I taught this course using a hybrid of flipped classrooms / IBL (although I'm cautious when using the term IBL as I'm not entirely sure my approach fits with any variation of Moore's methods). I gave students access to all the content of the class before hand (including notes, exercises and a series of screencasts - all the materials are here if they're of interest). The students were then given "challenges" and had to deliver their solutions to as presentations to the other students in the class. The aim of this was to get the students to teach themselves/each other and quite often I would not actually have to say much at all during a class (this allowed for a better use of 'me' by the students during the lab sessions).

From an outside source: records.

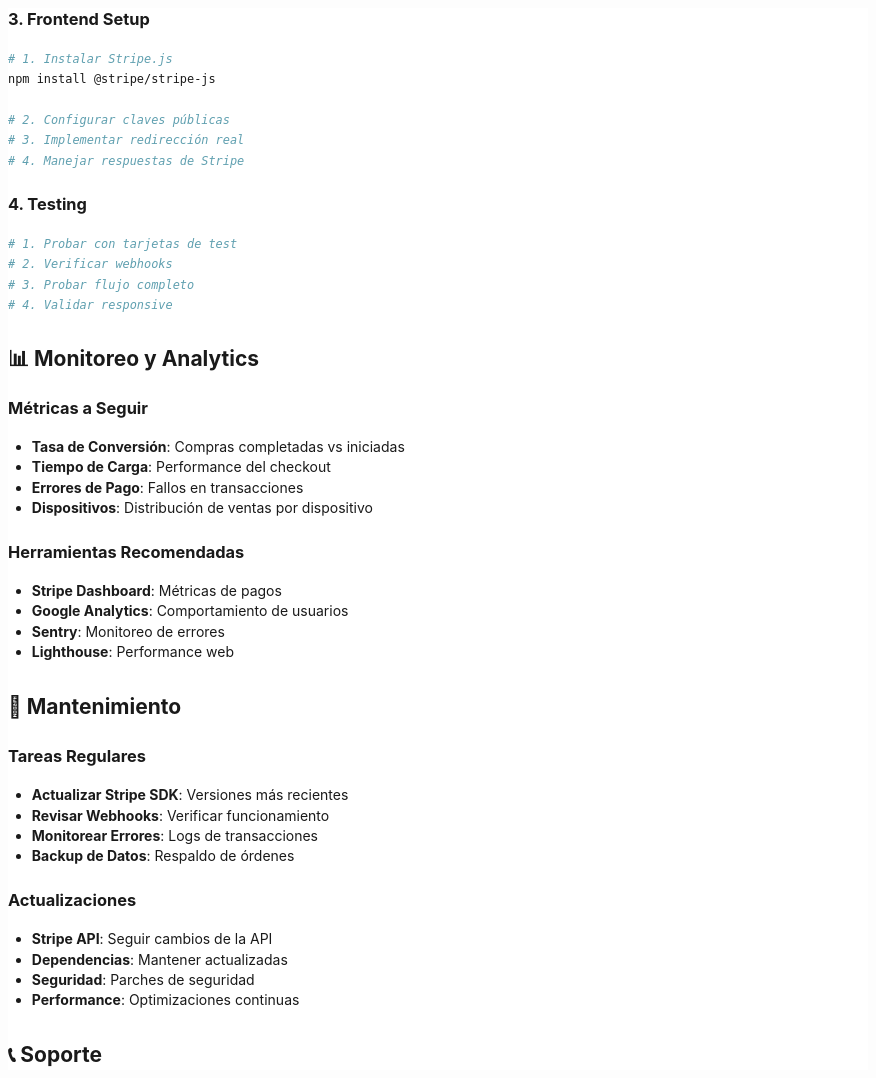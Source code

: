 ### 3. Frontend Setup
```bash
# 1. Instalar Stripe.js
npm install @stripe/stripe-js

# 2. Configurar claves públicas
# 3. Implementar redirección real
# 4. Manejar respuestas de Stripe
```

### 4. Testing
```bash
# 1. Probar con tarjetas de test
# 2. Verificar webhooks
# 3. Probar flujo completo
# 4. Validar responsive
```

## 📊 Monitoreo y Analytics

### Métricas a Seguir
- **Tasa de Conversión**: Compras completadas vs iniciadas
- **Tiempo de Carga**: Performance del checkout
- **Errores de Pago**: Fallos en transacciones
- **Dispositivos**: Distribución de ventas por dispositivo

### Herramientas Recomendadas
- **Stripe Dashboard**: Métricas de pagos
- **Google Analytics**: Comportamiento de usuarios
- **Sentry**: Monitoreo de errores
- **Lighthouse**: Performance web

## 🔧 Mantenimiento

### Tareas Regulares
- **Actualizar Stripe SDK**: Versiones más recientes
- **Revisar Webhooks**: Verificar funcionamiento
- **Monitorear Errores**: Logs de transacciones
- **Backup de Datos**: Respaldo de órdenes

### Actualizaciones
- **Stripe API**: Seguir cambios de la API
- **Dependencias**: Mantener actualizadas
- **Seguridad**: Parches de seguridad
- **Performance**: Optimizaciones continuas

## 📞 Soporte
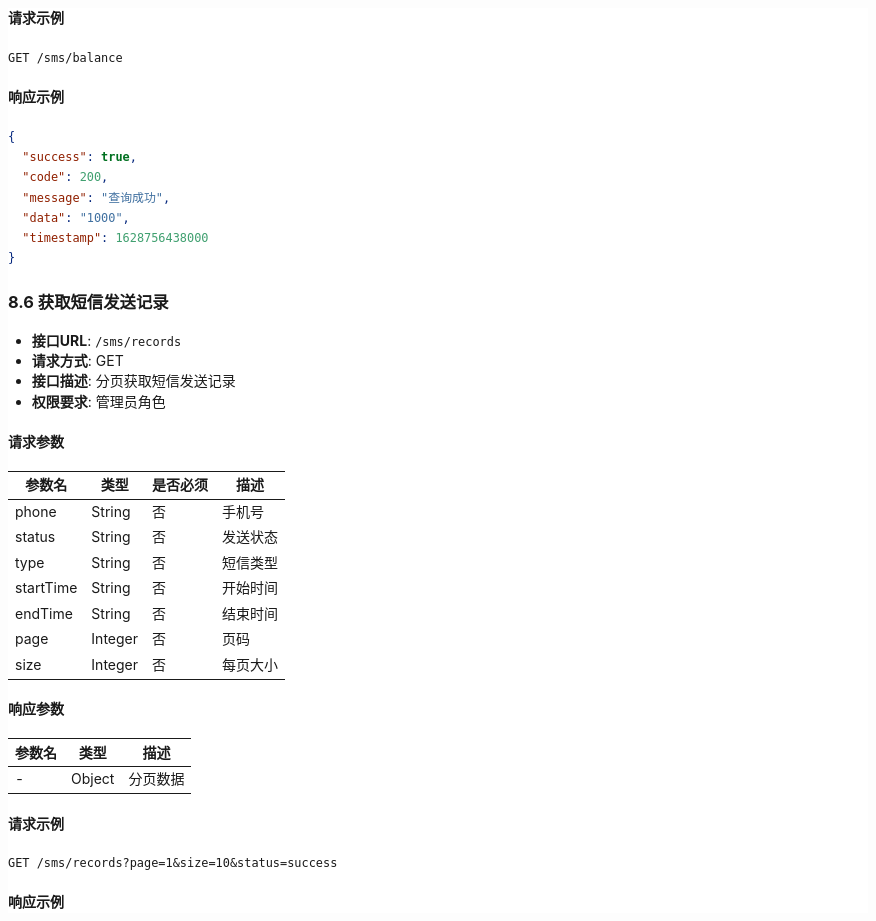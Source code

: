 #### 请求示例

```http
GET /sms/balance
```

#### 响应示例

```json
{
  "success": true,
  "code": 200,
  "message": "查询成功",
  "data": "1000",
  "timestamp": 1628756438000
}
```

### 8.6 获取短信发送记录

- **接口URL**: `/sms/records`
- **请求方式**: GET
- **接口描述**: 分页获取短信发送记录
- **权限要求**: 管理员角色

#### 请求参数

| 参数名 | 类型 | 是否必须 | 描述 |
| ----- | --- | ------- | ---- |
| phone | String | 否 | 手机号 |
| status | String | 否 | 发送状态 |
| type | String | 否 | 短信类型 |
| startTime | String | 否 | 开始时间 |
| endTime | String | 否 | 结束时间 |
| page | Integer | 否 | 页码 |
| size | Integer | 否 | 每页大小 |

#### 响应参数

| 参数名 | 类型 | 描述 |
| ----- | --- | ---- |
| - | Object | 分页数据 |

#### 请求示例

```http
GET /sms/records?page=1&size=10&status=success
```

#### 响应示例
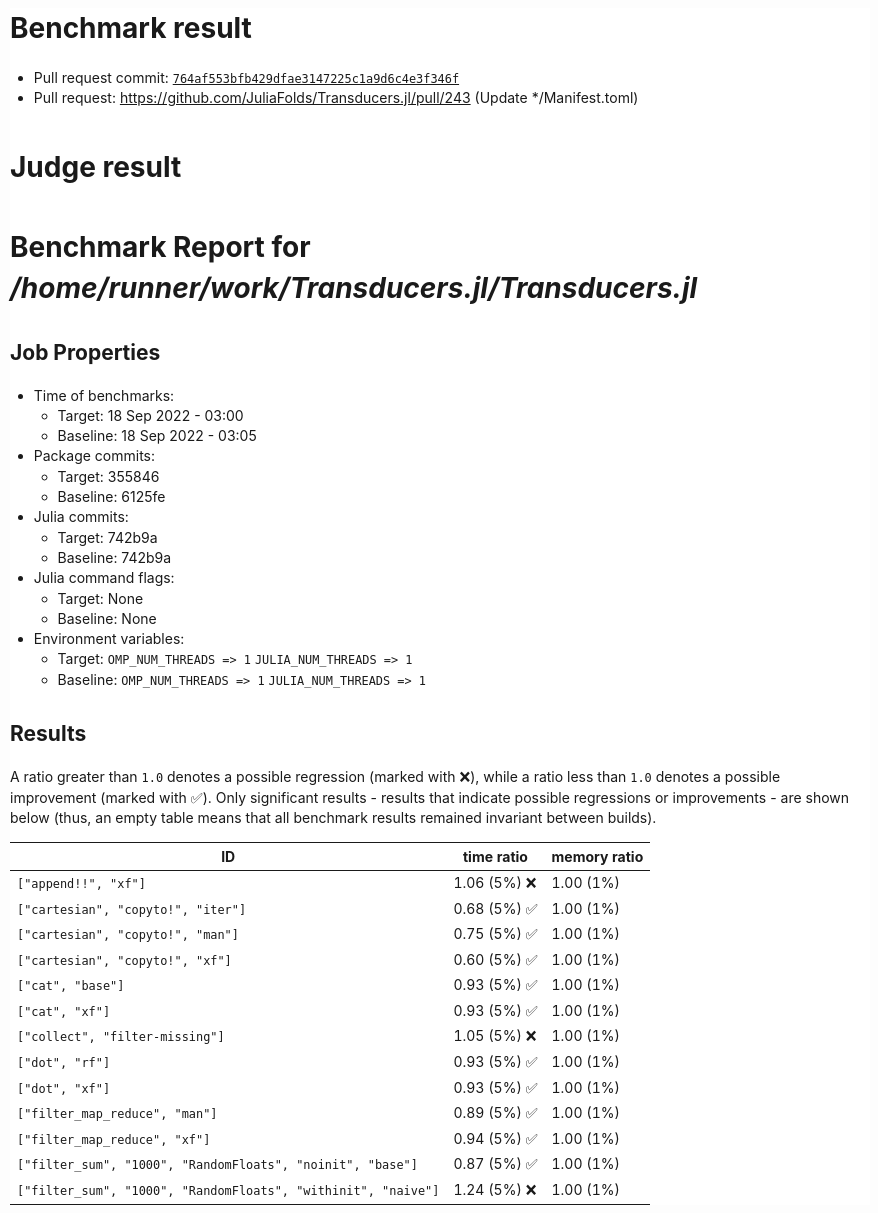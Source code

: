 # Benchmark result

* Pull request commit: [`764af553bfb429dfae3147225c1a9d6c4e3f346f`](https://github.com/JuliaFolds/Transducers.jl/commit/764af553bfb429dfae3147225c1a9d6c4e3f346f)
* Pull request: <https://github.com/JuliaFolds/Transducers.jl/pull/243> (Update */Manifest.toml)

# Judge result
# Benchmark Report for */home/runner/work/Transducers.jl/Transducers.jl*

## Job Properties
* Time of benchmarks:
    - Target: 18 Sep 2022 - 03:00
    - Baseline: 18 Sep 2022 - 03:05
* Package commits:
    - Target: 355846
    - Baseline: 6125fe
* Julia commits:
    - Target: 742b9a
    - Baseline: 742b9a
* Julia command flags:
    - Target: None
    - Baseline: None
* Environment variables:
    - Target: `OMP_NUM_THREADS => 1` `JULIA_NUM_THREADS => 1`
    - Baseline: `OMP_NUM_THREADS => 1` `JULIA_NUM_THREADS => 1`

## Results
A ratio greater than `1.0` denotes a possible regression (marked with :x:), while a ratio less
than `1.0` denotes a possible improvement (marked with :white_check_mark:). Only significant results - results
that indicate possible regressions or improvements - are shown below (thus, an empty table means that all
benchmark results remained invariant between builds).

| ID                                                             | time ratio                   | memory ratio                 |
|----------------------------------------------------------------|------------------------------|------------------------------|
| `["append!!", "xf"]`                                           |                1.06 (5%) :x: |                   1.00 (1%)  |
| `["cartesian", "copyto!", "iter"]`                             | 0.68 (5%) :white_check_mark: |                   1.00 (1%)  |
| `["cartesian", "copyto!", "man"]`                              | 0.75 (5%) :white_check_mark: |                   1.00 (1%)  |
| `["cartesian", "copyto!", "xf"]`                               | 0.60 (5%) :white_check_mark: |                   1.00 (1%)  |
| `["cat", "base"]`                                              | 0.93 (5%) :white_check_mark: |                   1.00 (1%)  |
| `["cat", "xf"]`                                                | 0.93 (5%) :white_check_mark: |                   1.00 (1%)  |
| `["collect", "filter-missing"]`                                |                1.05 (5%) :x: |                   1.00 (1%)  |
| `["dot", "rf"]`                                                | 0.93 (5%) :white_check_mark: |                   1.00 (1%)  |
| `["dot", "xf"]`                                                | 0.93 (5%) :white_check_mark: |                   1.00 (1%)  |
| `["filter_map_reduce", "man"]`                                 | 0.89 (5%) :white_check_mark: |                   1.00 (1%)  |
| `["filter_map_reduce", "xf"]`                                  | 0.94 (5%) :white_check_mark: |                   1.00 (1%)  |
| `["filter_sum", "1000", "RandomFloats", "noinit", "base"]`     | 0.87 (5%) :white_check_mark: |                   1.00 (1%)  |
| `["filter_sum", "1000", "RandomFloats", "withinit", "naive"]`  |                1.24 (5%) :x: |                   1.00 (1%)  |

(Here's a previous post about flipping the classroom and here's one about IBL)

In the previous post I described how students chose to use SAS and/or R in their class test. Most students chose SAS despite displaying a preference for R when asked.

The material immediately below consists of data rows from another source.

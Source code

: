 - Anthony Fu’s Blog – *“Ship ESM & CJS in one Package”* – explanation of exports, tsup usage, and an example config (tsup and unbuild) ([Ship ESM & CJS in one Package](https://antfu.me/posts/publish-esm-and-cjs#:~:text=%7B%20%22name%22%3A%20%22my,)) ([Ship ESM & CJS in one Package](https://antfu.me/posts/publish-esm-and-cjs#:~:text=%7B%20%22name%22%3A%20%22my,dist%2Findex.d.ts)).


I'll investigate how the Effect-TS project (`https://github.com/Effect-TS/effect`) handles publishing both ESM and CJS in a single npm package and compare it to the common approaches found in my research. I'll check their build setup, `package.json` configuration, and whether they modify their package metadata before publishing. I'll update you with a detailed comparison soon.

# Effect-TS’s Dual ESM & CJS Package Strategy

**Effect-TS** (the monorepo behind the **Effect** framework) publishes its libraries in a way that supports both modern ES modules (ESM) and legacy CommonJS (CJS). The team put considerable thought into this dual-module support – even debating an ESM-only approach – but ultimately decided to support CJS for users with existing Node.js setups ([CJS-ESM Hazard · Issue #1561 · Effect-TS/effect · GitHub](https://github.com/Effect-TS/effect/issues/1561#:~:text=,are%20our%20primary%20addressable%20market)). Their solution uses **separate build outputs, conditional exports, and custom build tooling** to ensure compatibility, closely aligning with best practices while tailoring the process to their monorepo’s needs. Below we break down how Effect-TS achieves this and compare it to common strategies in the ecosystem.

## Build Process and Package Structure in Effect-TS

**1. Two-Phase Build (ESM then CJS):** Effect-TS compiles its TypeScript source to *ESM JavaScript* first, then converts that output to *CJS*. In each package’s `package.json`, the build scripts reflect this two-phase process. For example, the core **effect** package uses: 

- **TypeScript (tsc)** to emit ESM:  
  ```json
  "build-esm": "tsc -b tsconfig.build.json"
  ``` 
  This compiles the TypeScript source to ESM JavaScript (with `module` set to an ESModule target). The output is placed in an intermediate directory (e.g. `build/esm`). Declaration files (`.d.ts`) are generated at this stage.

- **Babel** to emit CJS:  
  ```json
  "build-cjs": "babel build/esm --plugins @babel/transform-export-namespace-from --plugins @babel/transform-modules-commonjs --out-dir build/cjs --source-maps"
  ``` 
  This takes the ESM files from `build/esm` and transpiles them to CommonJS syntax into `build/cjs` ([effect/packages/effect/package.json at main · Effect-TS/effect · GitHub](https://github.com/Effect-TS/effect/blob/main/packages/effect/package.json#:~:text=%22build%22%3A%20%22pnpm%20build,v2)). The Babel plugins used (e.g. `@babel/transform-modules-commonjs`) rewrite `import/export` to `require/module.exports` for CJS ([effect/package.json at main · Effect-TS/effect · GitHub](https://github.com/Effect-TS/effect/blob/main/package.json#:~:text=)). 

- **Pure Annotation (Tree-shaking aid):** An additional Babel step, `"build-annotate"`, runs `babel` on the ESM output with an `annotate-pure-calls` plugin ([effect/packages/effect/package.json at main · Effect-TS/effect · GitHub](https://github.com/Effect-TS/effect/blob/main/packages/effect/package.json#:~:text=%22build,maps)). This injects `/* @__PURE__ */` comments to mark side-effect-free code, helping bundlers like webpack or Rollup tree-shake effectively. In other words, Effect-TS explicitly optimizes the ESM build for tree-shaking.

The above is 1 of 3 assessments that the students have had to go through. This post is about the second assessment: a group presentation. In this presentation I asked students to teach an aspect of SAS or R that had not been covered in class (you can see the brief here).

I believe that this is a particularly important thing to assess as I in no way can pretend to teach them everything. It's important that they know how to learn new things that they might need in their career.

I was expecting groups to select a particular language and then a particular topic but interestingly most groups chose to look at both languages and compare strengths and merits.
I had 6 groups and here are the subjects that they looked at:
  • Time series forecasting: both in SAS and R;
  • Principal component analysis: both in SAS and R;
  • Random sampling: both in SAS and R;
  • Survey sampling (in SAS) and the creating a gif of the Mandelbrot set (in R);
  • Scorecard building in SAS;
  • Mapping and spatial analysis: in R.
The 3 groups who carried out a single thing in both SAS and R did a good job of describing strengths and weaknesses of both languages. It was a pleasure to see and again reassures me that an important message has gotten across to the students which is that there is not 1 best tool but an appropriate tool for a particular job.

I'm planning on putting the code/slide up for these talks for them to serve as resources for students doing the course next year but I want to wait till I've marked their final piece of work and asked the students if they mind. In the mean time I'll repost this gif of the Mandelbrot set made by 1 of the groups (I thought this was cool!):



I still want to write generally about the teaching/learning methods in this class and will do that later but if it's of interest my PCUTL portfolio is available here and in there I describe and justify a lot of what I'm doing.

Monday 20 May 2013

Probability of saying 'yes' to academic responsibilities

I've just read a great post by +Adriana Salerno: Learning to say no.

In that post Adriana discusses how in mathematics (and I'm sure a bunch of other/most fields) one needs a long period of uninterrupted time to work on Research she links to this Big Bang Theory clip:



She also however talks about how as an early career researcher it's important to take opportunities for responsibilities as and when they come. This is something that rings very true to me. Growing up I played a lot of rugby and basically had a "Say yes to coach" attitude ("Vince, you're slow, run sprints" - "Yes coach", "Vince, you're going to sit on the bench this week" - "Yes coach" etc... - Although I actually said "Oui Monsieur" as all my rugby was played in France, but I digress...).

I've kind of taken that attitude in to the early days of my career (I'm still a 'young pup' academia wise) but I also am very grateful of every opportunity that gets sent my way (I'm very lucky to be sitting on various committees, the editorial boards for a couple of journals and am in the middle of preparing not 1 but 2 brand new courses which is a great opportunity as opposed to being given others people's courses!).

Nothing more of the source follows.